I played a little bit more LEGO Batman today. One thing that the LEGO games do that I’ve never understood is throw the end credits at you at the end of every chapter, so you’re subjected to them after about two and a half hours, and about 3 to 6 times per game. It gets to the point where you’re not paying any attention to them. Not that you pay any attention to credits anyway, but having to see them so often, seems like they’re shoving them down our throats. There was also some unintuitive nonsense involving a small car and a crusher to get one of the collectibles, cute, but how on earth would I have known to do that if I hadn’t checked the FAQ?
On a note, I’ve got no issue with checking GameFAQs. Intuition is an important part of the gameplaying process; you need to be able to figure out if and why a thing would work. If it doesn’t make any sense to me what I need to do next, and I’ve exhausted the options that make sense to me (running around the available area, hitting all the buttons, checking my inventory items), and if I’m still stumped after 15 minutes (10 minutes if I’m in a hurry), I’ll look it up online. I also have no sympathy of looking it up when it comes to collectibles, because I’ve yet to meet a designer who creates those properly. Assassin’s Creed II got close, but no cigar.

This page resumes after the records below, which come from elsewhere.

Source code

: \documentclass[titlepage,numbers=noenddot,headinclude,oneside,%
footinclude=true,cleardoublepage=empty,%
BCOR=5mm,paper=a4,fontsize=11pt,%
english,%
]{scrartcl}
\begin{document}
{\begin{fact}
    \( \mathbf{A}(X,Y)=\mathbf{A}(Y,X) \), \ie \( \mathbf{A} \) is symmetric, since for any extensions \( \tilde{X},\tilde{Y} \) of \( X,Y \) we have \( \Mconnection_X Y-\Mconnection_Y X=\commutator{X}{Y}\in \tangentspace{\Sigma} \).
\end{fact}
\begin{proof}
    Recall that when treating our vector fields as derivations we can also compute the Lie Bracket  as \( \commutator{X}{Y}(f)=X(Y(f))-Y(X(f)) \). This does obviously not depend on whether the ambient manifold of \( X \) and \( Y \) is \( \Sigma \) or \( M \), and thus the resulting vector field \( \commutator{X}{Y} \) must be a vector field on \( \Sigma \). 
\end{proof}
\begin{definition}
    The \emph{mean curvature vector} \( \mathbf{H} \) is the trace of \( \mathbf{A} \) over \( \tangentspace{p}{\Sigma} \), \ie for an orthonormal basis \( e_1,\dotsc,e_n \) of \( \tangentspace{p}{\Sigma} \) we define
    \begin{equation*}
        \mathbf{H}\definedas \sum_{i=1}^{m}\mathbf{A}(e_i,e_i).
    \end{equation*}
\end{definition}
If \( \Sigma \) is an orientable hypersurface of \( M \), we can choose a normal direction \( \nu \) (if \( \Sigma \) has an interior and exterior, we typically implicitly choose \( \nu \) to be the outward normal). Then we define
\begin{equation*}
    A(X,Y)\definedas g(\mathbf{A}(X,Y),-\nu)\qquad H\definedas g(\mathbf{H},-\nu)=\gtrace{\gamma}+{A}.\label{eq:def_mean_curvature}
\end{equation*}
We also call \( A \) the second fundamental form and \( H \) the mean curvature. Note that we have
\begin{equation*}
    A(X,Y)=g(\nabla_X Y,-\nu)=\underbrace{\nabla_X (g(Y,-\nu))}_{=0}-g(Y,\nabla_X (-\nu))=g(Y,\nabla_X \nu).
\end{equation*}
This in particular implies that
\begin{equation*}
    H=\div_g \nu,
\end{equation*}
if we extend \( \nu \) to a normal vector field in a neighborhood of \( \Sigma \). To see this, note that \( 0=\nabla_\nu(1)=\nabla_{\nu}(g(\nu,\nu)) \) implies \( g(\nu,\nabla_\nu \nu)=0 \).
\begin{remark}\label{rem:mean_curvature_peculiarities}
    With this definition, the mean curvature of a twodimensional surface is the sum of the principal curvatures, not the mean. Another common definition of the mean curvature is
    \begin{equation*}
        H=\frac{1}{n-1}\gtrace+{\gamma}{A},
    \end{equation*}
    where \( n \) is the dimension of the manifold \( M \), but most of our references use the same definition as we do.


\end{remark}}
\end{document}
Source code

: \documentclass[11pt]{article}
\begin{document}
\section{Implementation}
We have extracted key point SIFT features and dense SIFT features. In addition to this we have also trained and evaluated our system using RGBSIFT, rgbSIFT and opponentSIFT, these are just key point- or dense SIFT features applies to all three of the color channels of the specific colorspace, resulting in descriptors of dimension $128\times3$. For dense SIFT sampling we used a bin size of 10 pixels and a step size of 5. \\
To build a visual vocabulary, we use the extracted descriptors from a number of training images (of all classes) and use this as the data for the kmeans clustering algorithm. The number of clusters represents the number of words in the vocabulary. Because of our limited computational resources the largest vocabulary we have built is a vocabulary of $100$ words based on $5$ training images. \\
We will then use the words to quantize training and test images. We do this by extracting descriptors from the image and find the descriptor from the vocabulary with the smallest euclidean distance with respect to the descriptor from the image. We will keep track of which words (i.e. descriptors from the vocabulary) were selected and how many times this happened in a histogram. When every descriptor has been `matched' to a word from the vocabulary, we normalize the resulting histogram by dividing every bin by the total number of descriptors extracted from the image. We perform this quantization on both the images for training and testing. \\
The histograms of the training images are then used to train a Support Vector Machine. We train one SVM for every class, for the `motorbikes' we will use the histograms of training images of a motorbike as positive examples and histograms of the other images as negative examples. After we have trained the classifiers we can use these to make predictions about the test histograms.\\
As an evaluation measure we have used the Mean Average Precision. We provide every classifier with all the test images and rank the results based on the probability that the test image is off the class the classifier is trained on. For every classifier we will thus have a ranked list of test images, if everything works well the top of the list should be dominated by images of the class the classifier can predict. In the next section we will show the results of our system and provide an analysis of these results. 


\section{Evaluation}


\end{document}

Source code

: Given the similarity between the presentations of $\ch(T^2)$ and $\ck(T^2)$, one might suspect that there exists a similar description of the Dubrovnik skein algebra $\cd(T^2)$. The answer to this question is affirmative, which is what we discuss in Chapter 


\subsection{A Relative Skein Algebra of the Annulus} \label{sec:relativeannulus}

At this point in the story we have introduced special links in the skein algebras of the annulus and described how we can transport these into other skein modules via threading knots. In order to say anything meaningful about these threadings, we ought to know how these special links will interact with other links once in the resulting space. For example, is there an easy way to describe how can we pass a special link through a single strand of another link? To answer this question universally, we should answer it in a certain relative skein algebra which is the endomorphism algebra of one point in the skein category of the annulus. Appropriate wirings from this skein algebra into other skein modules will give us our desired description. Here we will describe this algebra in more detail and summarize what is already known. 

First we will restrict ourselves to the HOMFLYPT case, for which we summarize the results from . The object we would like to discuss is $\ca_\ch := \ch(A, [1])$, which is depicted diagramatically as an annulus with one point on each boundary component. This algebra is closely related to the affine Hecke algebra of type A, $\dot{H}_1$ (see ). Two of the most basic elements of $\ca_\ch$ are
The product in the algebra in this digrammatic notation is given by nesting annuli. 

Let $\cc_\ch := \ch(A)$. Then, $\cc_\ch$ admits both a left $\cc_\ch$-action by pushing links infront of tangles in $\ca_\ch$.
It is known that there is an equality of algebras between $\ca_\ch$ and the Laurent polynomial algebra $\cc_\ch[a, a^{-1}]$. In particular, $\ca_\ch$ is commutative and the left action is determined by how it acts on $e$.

I also sat and played Dungeon Lords with a couple of friends after eating some awesome sushi. This is a complex Euro with a lot of flavor, in which you take a role as an evil entity in a fantasy world who opens a dungeon. You have to balance food, gold, and your workforce to be able to increase the strength of your dungeon and withstand the assault of the adventurers who inevitably show up. There’s a lot of crunchy bits, and it was tough going trying to slag through the rules. I forgot a few of them, in fact, which made things worse.The game features an action selection mechanic that is a little ingenious. You get to pick three actions a turn out of eight, but the order you select them matters. If you are the first player to select the action, you get the least benefit...but if you don’t select it soon enough and everyone else does, you don’t get any benefit at all. You also can’t select the same actions every turn, as previous actions get locked after you use them.
The adventurers invading adds a bit of fun (or frustration) at the end of each of the two “years,” having to balance your monsters and traps to take them out. If you’re too evil (i.e., take the best monsters and actions), the strongest adventurers decide to come after you, making it harder to keep your dungeon running as they stomp through your business.
I like it, but then again I’ve like everything the designer's done, so it was a good bet. I’ll need another play to learn how to play it properly, but the tone is appropriately funny and the system appropriately crunchy, so I’m looking forward to playing it when everyone knows all the rules. It seems like a subtle mix between Vlaada’s early brainburners, like Through the Ages, and his goofy later additions, like Galaxy Trucker. Looking forward to trying it again.